Section: New Results

Compiler, vectorization, interpretation

Participants : Erven Rohou, André Seznec, Sylvain Collange, Rabab Bouziane, Arif Ali Ana-Pparakkal, Stefano Cherubin, Byron Hawkins, Arif Ali Ana-Pparakkal, Imane Lasri, Kévin Le Bon.

Improving sequential performance through memoization

Participants : Erven Rohou, Imane Lasri, André Seznec.

Many applications perform repetitive computations, even when properly programmed and optimized. Performance can be improved by caching results of pure functions, and retrieving them instead of recomputing a result (a technique called memoization).

We previously proposed [23] a simple technique for enabling software memoization of any dynamically linked pure function and we illustrate our framework using a set of computationally expensive pure functions – the transcendental functions.

A restriction of the proposed framework was that memoization was restricted only to dynamically linked functions and the functions must be determined beforehand. We extended this work, and we propose function memoization using a compile-time technique thus extending the scope of memoization to user defined functions as well as making it transparently applicable to any dynamically linked functions. Our compile-time technique allows static linking of memoization code and this increases the benefit due to memoization by leveraging the inlining capability for the memoization wrapper. Our compile-time analysis can also handle functions with pointer parameters , and we handle constants more efficiently. Instruction set support can also be considered, and we propose associated hardware leading to additional performance gain.

This work was presented at the Compiler Construction Conference 2017 [50]. It is also described in the PhD thesis of Arjun Suresh [24].

Optimization in the Presence of NVRAM

Participants : Erven Rohou, Rabab Bouziane.

Beyond the fact of generating machine code, compilers play a critical role in delivering high performance, and more recently high energy efficiency. For decades, the memory technology of target systems has consisted in SRAM at cache level, and DRAM for main memory.
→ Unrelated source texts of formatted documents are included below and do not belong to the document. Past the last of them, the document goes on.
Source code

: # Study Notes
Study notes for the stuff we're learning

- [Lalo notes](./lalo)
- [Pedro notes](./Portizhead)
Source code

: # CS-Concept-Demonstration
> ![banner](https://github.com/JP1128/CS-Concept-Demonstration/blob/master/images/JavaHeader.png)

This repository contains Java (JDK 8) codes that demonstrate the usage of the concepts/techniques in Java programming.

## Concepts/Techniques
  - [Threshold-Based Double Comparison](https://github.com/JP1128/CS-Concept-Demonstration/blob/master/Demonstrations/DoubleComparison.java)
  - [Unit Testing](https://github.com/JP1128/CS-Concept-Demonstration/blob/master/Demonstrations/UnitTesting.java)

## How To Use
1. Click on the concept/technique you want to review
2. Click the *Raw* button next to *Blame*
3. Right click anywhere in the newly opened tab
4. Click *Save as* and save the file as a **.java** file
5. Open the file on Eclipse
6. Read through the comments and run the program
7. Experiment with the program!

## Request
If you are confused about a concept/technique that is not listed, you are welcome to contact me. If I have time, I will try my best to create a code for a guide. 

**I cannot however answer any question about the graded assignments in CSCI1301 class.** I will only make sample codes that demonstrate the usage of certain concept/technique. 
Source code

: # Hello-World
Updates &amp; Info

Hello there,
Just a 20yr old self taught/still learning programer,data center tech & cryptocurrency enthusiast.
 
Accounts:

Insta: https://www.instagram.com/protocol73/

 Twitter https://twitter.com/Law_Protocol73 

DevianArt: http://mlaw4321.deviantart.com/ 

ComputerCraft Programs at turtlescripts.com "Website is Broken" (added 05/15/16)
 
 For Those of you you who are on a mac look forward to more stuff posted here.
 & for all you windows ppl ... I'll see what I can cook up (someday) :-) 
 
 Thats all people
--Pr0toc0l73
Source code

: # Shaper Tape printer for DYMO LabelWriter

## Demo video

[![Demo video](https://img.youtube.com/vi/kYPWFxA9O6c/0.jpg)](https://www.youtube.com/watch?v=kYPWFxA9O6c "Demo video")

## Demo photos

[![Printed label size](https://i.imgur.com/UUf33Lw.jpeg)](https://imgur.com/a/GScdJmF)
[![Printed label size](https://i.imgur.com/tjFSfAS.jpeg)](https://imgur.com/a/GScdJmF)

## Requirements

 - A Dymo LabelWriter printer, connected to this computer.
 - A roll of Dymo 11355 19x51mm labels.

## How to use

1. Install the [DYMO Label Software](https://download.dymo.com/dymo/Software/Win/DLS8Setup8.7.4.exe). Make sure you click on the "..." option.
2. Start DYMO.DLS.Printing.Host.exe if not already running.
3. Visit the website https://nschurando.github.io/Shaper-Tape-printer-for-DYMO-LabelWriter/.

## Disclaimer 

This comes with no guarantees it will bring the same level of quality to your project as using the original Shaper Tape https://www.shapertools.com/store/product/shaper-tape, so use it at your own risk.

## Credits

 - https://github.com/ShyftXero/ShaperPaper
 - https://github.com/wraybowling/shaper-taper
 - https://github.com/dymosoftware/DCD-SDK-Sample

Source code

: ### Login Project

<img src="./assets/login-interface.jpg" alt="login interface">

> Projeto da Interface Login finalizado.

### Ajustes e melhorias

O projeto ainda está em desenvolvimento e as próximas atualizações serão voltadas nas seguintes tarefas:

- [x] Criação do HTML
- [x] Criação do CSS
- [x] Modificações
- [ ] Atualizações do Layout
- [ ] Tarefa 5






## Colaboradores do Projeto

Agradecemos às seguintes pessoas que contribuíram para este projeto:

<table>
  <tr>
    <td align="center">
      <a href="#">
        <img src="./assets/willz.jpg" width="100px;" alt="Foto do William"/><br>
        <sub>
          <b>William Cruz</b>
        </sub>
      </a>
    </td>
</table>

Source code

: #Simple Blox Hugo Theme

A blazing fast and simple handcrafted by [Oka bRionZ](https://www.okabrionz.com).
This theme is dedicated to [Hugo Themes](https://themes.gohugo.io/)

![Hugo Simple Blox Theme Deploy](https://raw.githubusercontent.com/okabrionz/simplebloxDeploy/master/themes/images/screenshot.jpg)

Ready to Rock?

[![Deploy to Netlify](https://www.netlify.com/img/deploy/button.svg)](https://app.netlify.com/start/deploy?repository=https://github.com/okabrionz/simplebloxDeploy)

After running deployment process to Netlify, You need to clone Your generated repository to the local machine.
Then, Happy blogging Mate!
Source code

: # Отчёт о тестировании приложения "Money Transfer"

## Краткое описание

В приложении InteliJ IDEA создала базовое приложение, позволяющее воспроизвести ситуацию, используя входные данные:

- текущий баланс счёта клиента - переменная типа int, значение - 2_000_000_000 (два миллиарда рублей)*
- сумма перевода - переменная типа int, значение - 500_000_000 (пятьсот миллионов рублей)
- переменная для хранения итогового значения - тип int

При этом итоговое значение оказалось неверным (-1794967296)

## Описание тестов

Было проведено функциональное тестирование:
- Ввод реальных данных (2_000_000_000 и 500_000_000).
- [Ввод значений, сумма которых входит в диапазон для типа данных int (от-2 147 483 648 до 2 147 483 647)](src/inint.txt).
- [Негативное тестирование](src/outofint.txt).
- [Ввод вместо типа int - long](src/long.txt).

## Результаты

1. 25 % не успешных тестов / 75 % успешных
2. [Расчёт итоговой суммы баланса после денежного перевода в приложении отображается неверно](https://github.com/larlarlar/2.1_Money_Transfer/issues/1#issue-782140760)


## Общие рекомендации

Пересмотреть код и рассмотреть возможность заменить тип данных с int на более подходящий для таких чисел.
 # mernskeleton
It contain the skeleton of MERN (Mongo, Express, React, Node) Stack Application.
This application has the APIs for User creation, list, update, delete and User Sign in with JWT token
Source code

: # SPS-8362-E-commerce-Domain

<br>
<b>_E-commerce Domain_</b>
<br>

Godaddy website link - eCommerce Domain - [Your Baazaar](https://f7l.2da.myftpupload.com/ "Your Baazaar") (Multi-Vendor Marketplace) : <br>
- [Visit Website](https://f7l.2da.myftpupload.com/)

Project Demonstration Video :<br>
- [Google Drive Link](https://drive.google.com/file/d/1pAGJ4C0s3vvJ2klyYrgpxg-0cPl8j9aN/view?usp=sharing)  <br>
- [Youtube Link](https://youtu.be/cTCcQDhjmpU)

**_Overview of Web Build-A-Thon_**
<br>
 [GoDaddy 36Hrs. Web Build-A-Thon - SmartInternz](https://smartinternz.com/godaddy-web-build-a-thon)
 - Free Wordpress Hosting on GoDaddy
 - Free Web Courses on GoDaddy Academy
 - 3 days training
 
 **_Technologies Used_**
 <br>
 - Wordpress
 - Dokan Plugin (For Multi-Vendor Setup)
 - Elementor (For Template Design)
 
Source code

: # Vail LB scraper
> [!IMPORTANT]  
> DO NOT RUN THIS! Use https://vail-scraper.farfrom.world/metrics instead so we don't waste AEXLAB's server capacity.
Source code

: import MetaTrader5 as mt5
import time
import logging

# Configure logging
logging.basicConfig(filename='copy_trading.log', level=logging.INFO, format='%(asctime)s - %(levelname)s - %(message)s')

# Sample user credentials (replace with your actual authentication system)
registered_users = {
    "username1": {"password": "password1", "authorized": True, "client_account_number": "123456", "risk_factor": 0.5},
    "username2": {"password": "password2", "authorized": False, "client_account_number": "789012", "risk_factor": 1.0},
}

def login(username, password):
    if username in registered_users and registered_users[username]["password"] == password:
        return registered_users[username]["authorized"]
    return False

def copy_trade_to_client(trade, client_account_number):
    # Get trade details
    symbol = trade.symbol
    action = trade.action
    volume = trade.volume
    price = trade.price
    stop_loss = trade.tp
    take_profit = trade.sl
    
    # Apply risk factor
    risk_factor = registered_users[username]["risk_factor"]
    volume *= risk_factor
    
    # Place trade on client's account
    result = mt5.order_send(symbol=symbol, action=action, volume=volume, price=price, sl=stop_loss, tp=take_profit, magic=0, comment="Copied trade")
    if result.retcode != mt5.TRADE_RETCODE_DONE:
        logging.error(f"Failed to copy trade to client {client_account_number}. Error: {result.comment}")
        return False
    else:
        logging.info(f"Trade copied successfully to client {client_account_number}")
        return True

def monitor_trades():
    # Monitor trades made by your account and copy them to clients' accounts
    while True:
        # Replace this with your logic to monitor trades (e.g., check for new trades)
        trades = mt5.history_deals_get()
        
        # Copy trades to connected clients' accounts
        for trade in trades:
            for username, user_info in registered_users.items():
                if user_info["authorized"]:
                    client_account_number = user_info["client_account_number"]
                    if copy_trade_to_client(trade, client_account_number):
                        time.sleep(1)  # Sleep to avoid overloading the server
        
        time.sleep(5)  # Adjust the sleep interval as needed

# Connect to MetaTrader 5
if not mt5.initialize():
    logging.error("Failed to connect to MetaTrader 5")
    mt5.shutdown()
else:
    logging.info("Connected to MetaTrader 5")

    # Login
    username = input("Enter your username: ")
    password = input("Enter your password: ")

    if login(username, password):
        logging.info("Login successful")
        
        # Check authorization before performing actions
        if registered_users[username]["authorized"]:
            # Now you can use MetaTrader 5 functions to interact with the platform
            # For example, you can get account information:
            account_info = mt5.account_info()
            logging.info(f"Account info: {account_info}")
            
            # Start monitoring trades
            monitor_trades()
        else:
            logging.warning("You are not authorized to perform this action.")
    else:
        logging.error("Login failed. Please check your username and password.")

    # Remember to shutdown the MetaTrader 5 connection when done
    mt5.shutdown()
Emerging non-volatile memories (NVMs) open up new opportunities, along with new design challenges. In particular, the asymmetric cost of read/write accesses calls for adjusting existing techniques in order to efficiently exploit NVMs. In addition, this technology makes it possible to design memories with cheaper accesses at the cost of lower data retention times. These features can be exploited at compile time to derive better data mappings according to the application and data retention characteristics. We reviewed a number of compile-time analysis and optimization techniques, and how they could apply to systems in presence of NVMs [37]. In particular, we consider the case of the reduction of the number of writes, and the analysis of variables lifetime for memory bank assignment of program variables.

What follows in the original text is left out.